Ala. R. Crim. P. 11.7
Committee Comments to Rule 11.7 (as Amended Effective October 1, 1996)
Rule 11.7(a) is intended to ensure that the status of all defendants adjudicated incompetent under Rule 11.6(c)(2) will be thoroughly reviewed at reasonably frequent intervals. This review process is intended to obviate the very real danger that the defendant could be incarcerated without a trial for a number of months or years on minor charges when the defendant’s condition would not justify civil commitment (e.g., in any case where the defendant is incompetent but poses no danger to himself or herself or to others). See, e.g., Wyatt v. Aderholdt, 503 F.2d 1305 (5th Cir. 1974); Lynch v. Baxley 386 F.Supp. 378 (M.D. Ala. 1974). Competency hearings are normally considered to be a protective device for the defendant; it is a denial of due process to try a person who is unable to defend. See Pate v. Robinson, 383 U.S. 375, 86 S.Ct. 836, 15 L.Ed.2d 815 (1966); cf. Tillis v. State, 292 Ala. 521, 296 So.2d 892 (1974).
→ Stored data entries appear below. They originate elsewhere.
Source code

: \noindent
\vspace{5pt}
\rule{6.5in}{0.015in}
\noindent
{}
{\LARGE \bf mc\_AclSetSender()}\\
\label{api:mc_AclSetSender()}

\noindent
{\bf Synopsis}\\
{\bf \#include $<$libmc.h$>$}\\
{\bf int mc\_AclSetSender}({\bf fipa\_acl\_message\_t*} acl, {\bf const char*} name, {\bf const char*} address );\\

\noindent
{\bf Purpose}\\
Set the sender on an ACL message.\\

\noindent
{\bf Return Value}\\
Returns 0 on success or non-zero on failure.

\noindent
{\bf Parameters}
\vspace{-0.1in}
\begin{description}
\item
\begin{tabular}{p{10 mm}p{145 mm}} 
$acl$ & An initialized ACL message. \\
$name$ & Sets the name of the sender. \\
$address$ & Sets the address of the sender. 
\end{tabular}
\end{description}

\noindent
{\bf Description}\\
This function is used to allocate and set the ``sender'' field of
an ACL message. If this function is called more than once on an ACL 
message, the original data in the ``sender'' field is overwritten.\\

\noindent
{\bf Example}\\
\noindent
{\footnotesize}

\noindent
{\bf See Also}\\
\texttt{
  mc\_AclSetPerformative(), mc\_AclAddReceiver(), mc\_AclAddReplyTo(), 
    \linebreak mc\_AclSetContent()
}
In Jackson v. Indiana, 406 U.S. 715, at 738, 92 S.Ct. 1845, at 1858, 32 L.Ed.2d 435, at 451 (1972), the Supreme Court held:
” [A] person charged by a State with a criminal offense who is committed solely on account of his incapacity to proceed to trial cannot be held more than the reasonable period of time necessary to determine whether there is a substantial probability that he will attain that capacity in the foreseeable future.”
A six-month period of detention and treatment is sufficient “to determine whether there is a substantial probability” of a restoration to competency.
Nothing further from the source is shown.